Former internal markets commissioner Charlie McCreevy of Ireland and former fisheries commissioner Joe Borg of Malta each receive €11,000 every month from Brussels - FT

In a time of austerity across Europe, the European Commission has been forced on the defensive after revelations that 17 ex-commissioners now working elsewhere still get cash from Brussels.

The European Union's executive arm admitted late yesterday that it was still paying the former top officials large chunks of their salaries even after they joined firms such as Ryanair or even became foreign minister.

But the commission -- the guardian of budget discipline in a continent where governments are cutting public sector wages to reduce huge deficits -- stressed that the payments were a helping hand in line with its rules.

"The aim of this system is to ease their return to the labour market, to maintain their independence after their time as commissioner," European Commission spokesman Michael Mann told a news briefing.

The EU pays ex-commissioners between 40 and 65 percent of their old salaries, which start at €20,300 per month, to ease life after Brussels, even after they join the private sector.

"This is paid to all the commissioners unless they don't want it," Mann said.
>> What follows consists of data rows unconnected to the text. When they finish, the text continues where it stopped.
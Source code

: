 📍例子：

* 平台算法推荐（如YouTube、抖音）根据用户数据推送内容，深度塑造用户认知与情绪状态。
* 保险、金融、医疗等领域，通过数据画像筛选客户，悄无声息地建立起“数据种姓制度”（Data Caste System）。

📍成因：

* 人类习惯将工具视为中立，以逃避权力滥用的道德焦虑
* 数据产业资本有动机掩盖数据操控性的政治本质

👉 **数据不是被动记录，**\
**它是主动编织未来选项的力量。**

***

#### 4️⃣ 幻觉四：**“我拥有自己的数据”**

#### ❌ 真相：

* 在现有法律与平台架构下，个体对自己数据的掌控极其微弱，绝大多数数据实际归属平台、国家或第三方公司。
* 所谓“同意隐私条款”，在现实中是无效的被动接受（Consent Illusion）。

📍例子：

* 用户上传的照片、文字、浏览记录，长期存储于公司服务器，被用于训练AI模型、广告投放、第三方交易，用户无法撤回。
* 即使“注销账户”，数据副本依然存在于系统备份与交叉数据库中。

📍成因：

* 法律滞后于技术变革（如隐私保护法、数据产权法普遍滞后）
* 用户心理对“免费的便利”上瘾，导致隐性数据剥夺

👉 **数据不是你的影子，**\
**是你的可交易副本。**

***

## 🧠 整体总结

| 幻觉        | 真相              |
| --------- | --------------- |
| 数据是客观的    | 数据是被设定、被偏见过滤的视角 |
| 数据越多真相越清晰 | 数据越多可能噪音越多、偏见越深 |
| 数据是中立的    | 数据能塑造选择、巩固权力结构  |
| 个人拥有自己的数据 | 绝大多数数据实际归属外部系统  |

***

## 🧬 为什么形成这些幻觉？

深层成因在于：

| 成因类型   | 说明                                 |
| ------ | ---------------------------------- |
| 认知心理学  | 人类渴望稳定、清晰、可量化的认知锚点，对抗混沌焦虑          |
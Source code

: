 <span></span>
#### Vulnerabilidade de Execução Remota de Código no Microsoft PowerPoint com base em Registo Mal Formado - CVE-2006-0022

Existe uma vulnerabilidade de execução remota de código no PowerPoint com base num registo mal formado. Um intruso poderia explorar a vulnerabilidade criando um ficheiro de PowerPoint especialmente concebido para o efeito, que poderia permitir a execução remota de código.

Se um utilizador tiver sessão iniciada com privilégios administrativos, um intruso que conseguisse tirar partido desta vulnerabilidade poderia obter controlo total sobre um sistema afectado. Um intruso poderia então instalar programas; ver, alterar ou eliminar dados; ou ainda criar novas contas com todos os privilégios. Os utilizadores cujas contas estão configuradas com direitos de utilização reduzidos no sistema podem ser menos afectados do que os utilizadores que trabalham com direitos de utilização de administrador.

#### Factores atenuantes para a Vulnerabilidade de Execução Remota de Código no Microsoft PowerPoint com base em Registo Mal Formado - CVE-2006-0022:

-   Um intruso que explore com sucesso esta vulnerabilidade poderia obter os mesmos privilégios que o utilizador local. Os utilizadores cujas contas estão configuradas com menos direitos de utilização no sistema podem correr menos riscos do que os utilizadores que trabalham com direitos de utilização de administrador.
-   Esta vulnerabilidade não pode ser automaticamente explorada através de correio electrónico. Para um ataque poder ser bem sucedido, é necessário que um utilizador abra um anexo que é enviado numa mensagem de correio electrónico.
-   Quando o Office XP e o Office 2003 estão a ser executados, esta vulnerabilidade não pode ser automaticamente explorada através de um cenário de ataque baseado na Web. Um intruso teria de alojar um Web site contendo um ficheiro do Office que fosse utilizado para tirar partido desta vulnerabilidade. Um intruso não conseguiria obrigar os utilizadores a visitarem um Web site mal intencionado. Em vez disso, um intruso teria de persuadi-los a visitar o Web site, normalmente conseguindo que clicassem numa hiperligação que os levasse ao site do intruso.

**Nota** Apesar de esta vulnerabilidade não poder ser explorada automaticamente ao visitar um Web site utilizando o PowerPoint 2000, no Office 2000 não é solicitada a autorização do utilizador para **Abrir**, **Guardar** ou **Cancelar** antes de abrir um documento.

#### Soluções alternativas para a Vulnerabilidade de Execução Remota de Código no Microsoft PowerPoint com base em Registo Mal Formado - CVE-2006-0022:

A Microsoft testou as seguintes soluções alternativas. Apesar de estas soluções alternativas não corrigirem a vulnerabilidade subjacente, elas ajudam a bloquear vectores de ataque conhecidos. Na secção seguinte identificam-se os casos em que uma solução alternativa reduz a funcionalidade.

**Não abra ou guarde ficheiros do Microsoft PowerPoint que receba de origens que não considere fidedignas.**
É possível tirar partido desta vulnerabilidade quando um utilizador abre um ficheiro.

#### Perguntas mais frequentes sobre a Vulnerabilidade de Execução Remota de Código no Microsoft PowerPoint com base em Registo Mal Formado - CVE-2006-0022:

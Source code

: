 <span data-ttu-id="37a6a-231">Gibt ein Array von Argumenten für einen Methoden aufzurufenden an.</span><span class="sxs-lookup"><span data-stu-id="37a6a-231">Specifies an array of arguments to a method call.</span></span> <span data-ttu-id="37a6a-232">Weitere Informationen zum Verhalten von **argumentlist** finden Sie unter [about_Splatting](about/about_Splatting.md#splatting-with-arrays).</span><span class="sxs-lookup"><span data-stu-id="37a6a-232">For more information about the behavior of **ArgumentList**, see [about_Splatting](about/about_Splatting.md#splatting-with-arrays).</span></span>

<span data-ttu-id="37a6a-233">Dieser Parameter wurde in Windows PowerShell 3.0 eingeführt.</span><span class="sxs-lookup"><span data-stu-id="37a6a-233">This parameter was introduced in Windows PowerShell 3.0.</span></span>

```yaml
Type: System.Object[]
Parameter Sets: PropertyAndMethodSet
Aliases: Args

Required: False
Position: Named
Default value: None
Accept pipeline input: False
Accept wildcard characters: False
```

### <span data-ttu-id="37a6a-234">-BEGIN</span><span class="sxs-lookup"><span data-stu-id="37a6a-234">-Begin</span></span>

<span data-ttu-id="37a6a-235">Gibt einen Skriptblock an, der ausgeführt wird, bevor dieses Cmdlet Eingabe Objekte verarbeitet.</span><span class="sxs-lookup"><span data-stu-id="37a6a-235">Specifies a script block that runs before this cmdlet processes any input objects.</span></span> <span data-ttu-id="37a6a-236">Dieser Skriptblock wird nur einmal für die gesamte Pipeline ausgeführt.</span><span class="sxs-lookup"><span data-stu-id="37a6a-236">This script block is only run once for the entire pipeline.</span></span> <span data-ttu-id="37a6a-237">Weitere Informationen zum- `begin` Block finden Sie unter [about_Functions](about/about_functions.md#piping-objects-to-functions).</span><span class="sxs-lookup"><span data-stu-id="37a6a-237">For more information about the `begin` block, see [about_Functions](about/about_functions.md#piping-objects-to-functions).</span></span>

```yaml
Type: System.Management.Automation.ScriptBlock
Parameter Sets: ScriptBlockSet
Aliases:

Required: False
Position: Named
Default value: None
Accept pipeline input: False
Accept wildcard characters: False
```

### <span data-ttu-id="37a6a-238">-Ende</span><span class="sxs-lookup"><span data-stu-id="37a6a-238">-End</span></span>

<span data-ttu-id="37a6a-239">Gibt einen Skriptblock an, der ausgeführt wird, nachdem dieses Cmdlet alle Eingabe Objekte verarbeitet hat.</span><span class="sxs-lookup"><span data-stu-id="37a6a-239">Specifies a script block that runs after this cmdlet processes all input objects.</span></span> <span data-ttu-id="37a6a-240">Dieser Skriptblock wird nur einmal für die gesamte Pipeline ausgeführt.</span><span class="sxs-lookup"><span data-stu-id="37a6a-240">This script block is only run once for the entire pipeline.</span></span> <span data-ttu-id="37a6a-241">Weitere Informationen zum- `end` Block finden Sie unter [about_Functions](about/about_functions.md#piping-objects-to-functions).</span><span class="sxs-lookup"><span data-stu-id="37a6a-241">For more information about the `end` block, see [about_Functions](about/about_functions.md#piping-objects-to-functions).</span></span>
The Financial Times Deutschland reported said Brussels still pays 17 former commissioners at least €96,000 a year even after they landed plum jobs in lobbying or politics.

Former internal markets commissioner Charlie McCreevy of Ireland and former fisheries commissioner Joe Borg of Malta each receive €11,000 every month from Brussels, the daily said.

McCreevy, who left the commission earlier this year, gets paid an estimated 47,000 euros a year as a board member of Irish low-cost airline Ryanair, FTD said. Borg works for a Brussels-based consultancy, FIPRA.

Others on the list obtained by AFP include Italian Foreign Minister Franco Frattini, British Labour politician Peter Mandelson and French constitutional court member Jacques Barrot.

The commission did not disclose how much it pays them, however.

The basic monthly salary of a commissioner is around €20,300, excluding other perks. A commission vice president earns 22,500 euros per month, while the president gets almost 25,000 euros.

The Open Europe think tank estimates that European Commission President Jose Manuel Barroso makes as much as US President Barack Obama: $400,000 per year.

The Corporate Europe Observatory (CEO), an anti-corruption organisation, said the system highlights the need to revamp the European Commission's "lax" code of conduct for former commissioners.

"It is a new argument in favour of a waiting period for ex-commissioners (to enter the private sector) in order to prevent conflicts of interest," said CEO campaigner Olivier Hoedemann.

The commission pays a former top official's salary for up to three years from the first month after leaving office.

A commissioner who served for more than 15 years gets 65 percent of his or her salary. Commissioners who served five to 10 years get 55 percent, while those who served at least two years receive 40 percent.

Mann stressed that Brussels caps the payments, which are aimed at helping former commissioners maintain the same level of income. The wages a former commissioner gets from the private sector combined with the EU compensation cannot exceed the official's former salary.

The commission pays nothing if the private sector salary exceeds the ex-official's old wages from Brussels.